- _Exercise requirements_
Filter the material, keeping only lines with the word "RecordDate".

** Dataset follows **

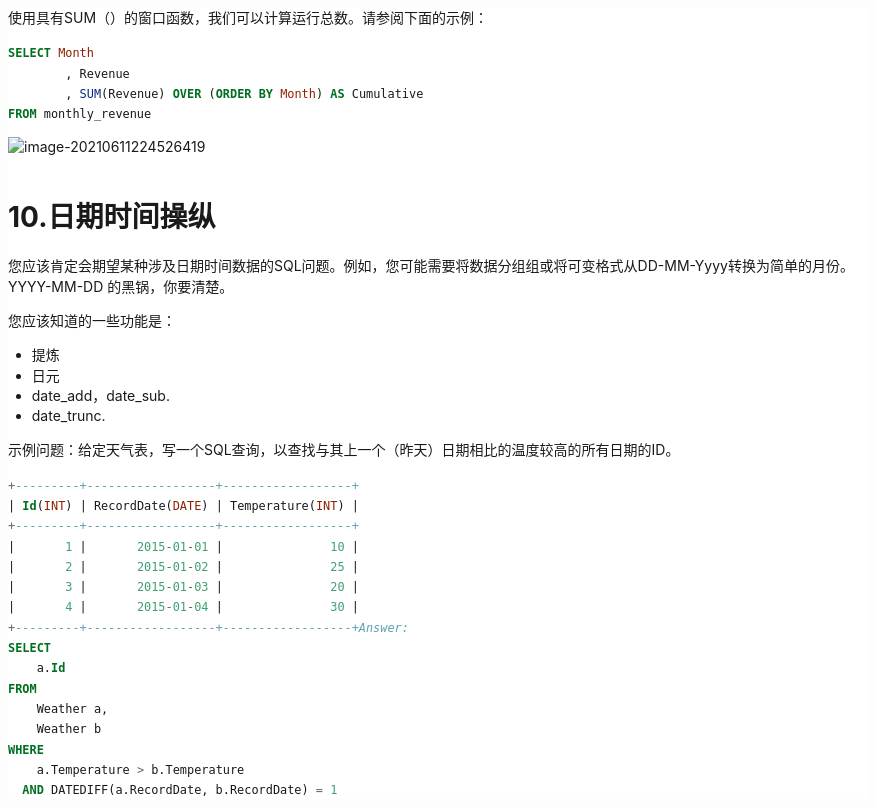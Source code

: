 使用具有SUM（）的窗口函数，我们可以计算运行总数。请参阅下面的示例：

```sql
SELECT Month
        , Revenue
        , SUM(Revenue) OVER (ORDER BY Month) AS Cumulative
FROM monthly_revenue
```

![image-20210611224526419](/Users/jiusonghuang/pic-md/20210611224526.png)

# 10.日期时间操纵

您应该肯定会期望某种涉及日期时间数据的SQL问题。例如，您可能需要将数据分组组或将可变格式从DD-MM-Yyyy转换为简单的月份。YYYY-MM-DD 的黑锅，你要清楚。

您应该知道的一些功能是：

- 提炼
- 日元
- date_add，date_sub.
- date_trunc.

示例问题：给定天气表，写一个SQL查询，以查找与其上一个（昨天）日期相比的温度较高的所有日期的ID。

```sql
+---------+------------------+------------------+
| Id(INT) | RecordDate(DATE) | Temperature(INT) |
+---------+------------------+------------------+
|       1 |       2015-01-01 |               10 |
|       2 |       2015-01-02 |               25 |
|       3 |       2015-01-03 |               20 |
|       4 |       2015-01-04 |               30 |
+---------+------------------+------------------+Answer:
SELECT
    a.Id
FROM
    Weather a,
    Weather b
WHERE
    a.Temperature > b.Temperature
  AND DATEDIFF(a.RecordDate, b.RecordDate) = 1
```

** End of Dataset **

- _Exercise result_
| Id(INT) | RecordDate(DATE) | Temperature(INT) |
  AND DATEDIFF(a.RecordDate, b.RecordDate) = 1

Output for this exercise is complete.